Reproduce the entries below exactly, but only from the line containing "has a weight of 2;" to the line containing "If you want_really_huge", inclusive.

*SOURCE RECORDS*:
>>>>>

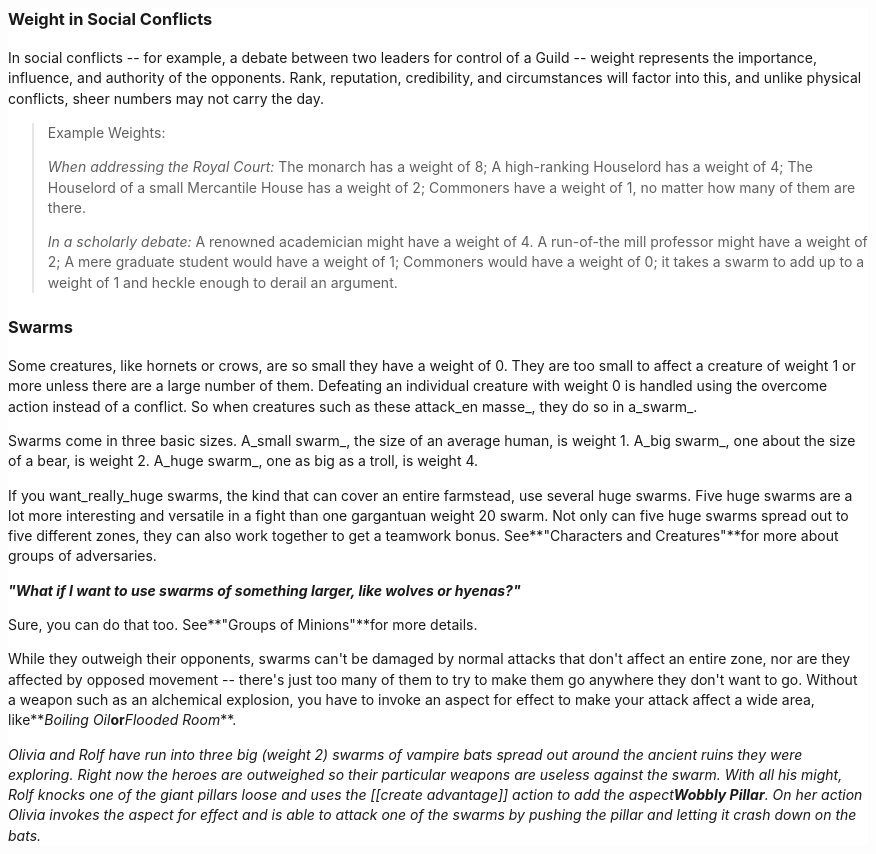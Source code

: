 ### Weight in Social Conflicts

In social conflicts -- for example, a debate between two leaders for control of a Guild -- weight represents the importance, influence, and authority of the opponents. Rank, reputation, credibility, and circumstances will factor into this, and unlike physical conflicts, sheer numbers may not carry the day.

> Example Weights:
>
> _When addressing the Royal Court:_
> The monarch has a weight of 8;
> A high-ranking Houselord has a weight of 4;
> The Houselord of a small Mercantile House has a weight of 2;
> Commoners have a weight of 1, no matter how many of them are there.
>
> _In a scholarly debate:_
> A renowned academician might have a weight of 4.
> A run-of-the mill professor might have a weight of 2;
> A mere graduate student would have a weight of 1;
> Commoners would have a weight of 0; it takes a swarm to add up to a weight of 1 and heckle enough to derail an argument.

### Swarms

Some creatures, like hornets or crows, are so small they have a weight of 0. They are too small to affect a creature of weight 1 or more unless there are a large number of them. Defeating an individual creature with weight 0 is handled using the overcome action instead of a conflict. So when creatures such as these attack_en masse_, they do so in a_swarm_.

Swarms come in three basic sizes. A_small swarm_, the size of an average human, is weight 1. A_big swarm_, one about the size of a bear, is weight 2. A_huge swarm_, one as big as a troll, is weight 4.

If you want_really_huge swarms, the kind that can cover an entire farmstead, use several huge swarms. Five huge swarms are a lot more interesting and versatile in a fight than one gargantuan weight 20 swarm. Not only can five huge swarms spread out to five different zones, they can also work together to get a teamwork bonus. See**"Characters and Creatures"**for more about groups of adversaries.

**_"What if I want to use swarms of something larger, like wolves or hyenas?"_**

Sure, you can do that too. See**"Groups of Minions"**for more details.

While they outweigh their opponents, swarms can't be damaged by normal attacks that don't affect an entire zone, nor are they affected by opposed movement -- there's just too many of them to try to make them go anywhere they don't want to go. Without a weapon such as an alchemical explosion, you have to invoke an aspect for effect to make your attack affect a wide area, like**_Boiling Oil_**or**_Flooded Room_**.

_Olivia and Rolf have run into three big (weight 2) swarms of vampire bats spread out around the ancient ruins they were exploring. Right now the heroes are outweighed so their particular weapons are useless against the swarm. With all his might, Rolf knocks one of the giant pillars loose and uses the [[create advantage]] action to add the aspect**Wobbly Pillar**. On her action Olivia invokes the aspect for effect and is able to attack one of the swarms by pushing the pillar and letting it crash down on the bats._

<<<<<
>>>>>

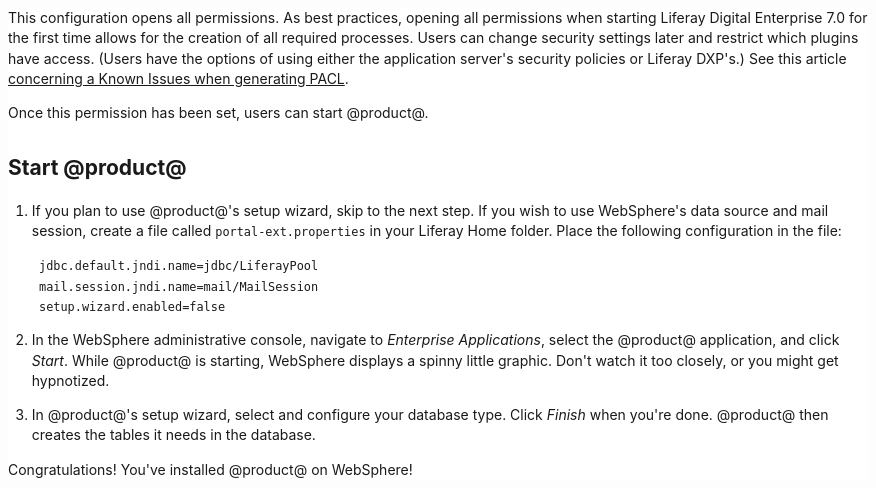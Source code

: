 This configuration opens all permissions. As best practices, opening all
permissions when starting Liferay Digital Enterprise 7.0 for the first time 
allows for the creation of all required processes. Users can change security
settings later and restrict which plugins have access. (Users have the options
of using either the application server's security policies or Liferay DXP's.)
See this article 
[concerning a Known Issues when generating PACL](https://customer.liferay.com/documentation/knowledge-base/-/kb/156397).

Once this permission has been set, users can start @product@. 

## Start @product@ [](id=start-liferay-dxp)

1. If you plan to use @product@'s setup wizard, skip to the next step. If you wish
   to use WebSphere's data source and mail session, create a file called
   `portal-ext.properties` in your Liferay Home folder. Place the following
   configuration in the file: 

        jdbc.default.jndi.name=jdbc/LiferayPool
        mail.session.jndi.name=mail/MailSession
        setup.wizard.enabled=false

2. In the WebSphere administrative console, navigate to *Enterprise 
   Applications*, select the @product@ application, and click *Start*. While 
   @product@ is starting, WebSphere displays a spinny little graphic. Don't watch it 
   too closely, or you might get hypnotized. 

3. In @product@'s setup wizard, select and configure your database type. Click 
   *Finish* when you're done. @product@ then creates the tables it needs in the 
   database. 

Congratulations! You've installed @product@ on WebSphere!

<<<<<
>>>>>

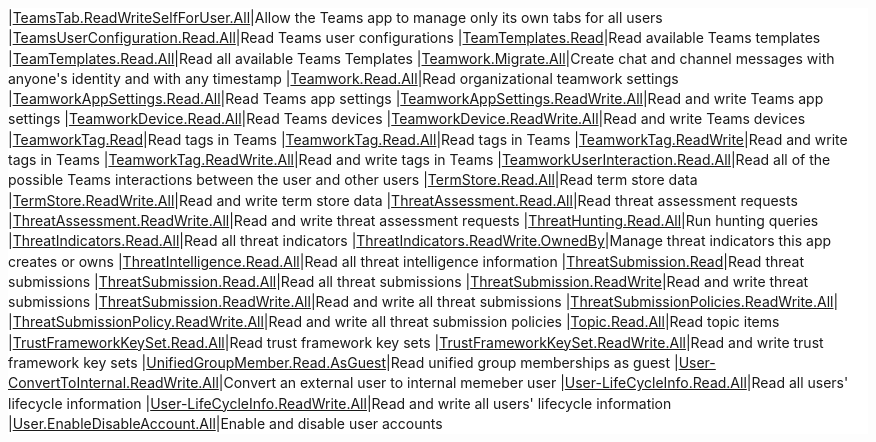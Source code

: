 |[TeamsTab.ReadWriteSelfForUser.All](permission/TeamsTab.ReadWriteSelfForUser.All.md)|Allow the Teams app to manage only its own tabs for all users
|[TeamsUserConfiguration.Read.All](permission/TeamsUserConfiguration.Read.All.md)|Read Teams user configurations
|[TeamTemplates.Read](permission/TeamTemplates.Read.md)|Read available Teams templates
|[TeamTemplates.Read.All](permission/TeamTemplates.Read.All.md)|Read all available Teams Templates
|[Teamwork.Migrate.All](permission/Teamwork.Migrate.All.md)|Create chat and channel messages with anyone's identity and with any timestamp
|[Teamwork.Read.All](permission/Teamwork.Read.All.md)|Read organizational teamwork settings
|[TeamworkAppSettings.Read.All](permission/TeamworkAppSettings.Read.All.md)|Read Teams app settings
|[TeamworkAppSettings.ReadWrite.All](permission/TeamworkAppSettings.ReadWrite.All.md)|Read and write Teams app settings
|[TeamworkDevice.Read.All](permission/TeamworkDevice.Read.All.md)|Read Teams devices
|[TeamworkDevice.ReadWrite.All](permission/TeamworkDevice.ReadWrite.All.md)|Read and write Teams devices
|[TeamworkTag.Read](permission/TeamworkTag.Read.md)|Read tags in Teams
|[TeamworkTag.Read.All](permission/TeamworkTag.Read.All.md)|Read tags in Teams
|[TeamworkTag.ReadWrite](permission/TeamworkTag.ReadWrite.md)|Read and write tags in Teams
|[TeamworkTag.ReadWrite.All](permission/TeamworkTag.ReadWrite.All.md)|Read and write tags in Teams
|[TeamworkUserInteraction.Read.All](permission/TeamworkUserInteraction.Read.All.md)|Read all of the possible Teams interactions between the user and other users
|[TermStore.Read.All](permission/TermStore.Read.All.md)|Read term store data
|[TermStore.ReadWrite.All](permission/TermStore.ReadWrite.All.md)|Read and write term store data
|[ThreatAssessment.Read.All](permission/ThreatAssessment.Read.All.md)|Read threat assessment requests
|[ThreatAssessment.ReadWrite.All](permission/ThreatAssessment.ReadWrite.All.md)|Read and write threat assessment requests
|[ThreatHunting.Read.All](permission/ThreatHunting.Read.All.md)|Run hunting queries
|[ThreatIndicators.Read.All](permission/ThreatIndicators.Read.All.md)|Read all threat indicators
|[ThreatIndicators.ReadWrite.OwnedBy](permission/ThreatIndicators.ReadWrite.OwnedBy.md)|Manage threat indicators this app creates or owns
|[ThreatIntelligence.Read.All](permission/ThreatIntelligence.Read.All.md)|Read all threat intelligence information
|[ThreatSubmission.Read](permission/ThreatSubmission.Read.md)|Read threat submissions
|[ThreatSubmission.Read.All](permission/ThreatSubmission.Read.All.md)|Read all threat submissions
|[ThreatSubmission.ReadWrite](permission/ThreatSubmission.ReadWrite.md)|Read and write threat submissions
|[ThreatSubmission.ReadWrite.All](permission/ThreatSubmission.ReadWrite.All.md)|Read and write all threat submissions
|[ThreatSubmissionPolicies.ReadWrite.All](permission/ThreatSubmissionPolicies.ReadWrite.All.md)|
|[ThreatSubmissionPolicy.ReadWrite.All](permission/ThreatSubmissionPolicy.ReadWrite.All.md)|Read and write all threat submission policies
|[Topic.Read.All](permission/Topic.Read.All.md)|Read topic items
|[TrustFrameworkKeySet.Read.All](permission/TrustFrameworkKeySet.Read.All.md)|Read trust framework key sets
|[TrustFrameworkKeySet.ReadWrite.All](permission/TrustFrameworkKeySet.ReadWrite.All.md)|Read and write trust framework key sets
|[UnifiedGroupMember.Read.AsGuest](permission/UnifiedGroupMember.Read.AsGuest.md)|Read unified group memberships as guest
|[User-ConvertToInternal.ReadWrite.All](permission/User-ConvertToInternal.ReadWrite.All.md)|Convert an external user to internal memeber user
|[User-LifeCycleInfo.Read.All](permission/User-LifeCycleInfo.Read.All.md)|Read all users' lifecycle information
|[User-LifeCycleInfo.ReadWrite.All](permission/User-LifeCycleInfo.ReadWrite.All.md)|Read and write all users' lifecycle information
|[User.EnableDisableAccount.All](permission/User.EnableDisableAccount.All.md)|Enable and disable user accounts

<<<<<

*FINISHED TASK*:
> The Houselord of a small Mercantile House has a weight of 2;
> Commoners have a weight of 1, no matter how many of them are there.
>
> _In a scholarly debate:_
> A renowned academician might have a weight of 4.
> A run-of-the mill professor might have a weight of 2;
> A mere graduate student would have a weight of 1;
> Commoners would have a weight of 0; it takes a swarm to add up to a weight of 1 and heckle enough to derail an argument.

### Swarms

Some creatures, like hornets or crows, are so small they have a weight of 0. They are too small to affect a creature of weight 1 or more unless there are a large number of them. Defeating an individual creature with weight 0 is handled using the overcome action instead of a conflict. So when creatures such as these attack_en masse_, they do so in a_swarm_.

Swarms come in three basic sizes. A_small swarm_, the size of an average human, is weight 1. A_big swarm_, one about the size of a bear, is weight 2. A_huge swarm_, one as big as a troll, is weight 4.

If you want_really_huge swarms, the kind that can cover an entire farmstead, use several huge swarms. Five huge swarms are a lot more interesting and versatile in a fight than one gargantuan weight 20 swarm. Not only can five huge swarms spread out to five different zones, they can also work together to get a teamwork bonus. See**"Characters and Creatures"**for more about groups of adversaries.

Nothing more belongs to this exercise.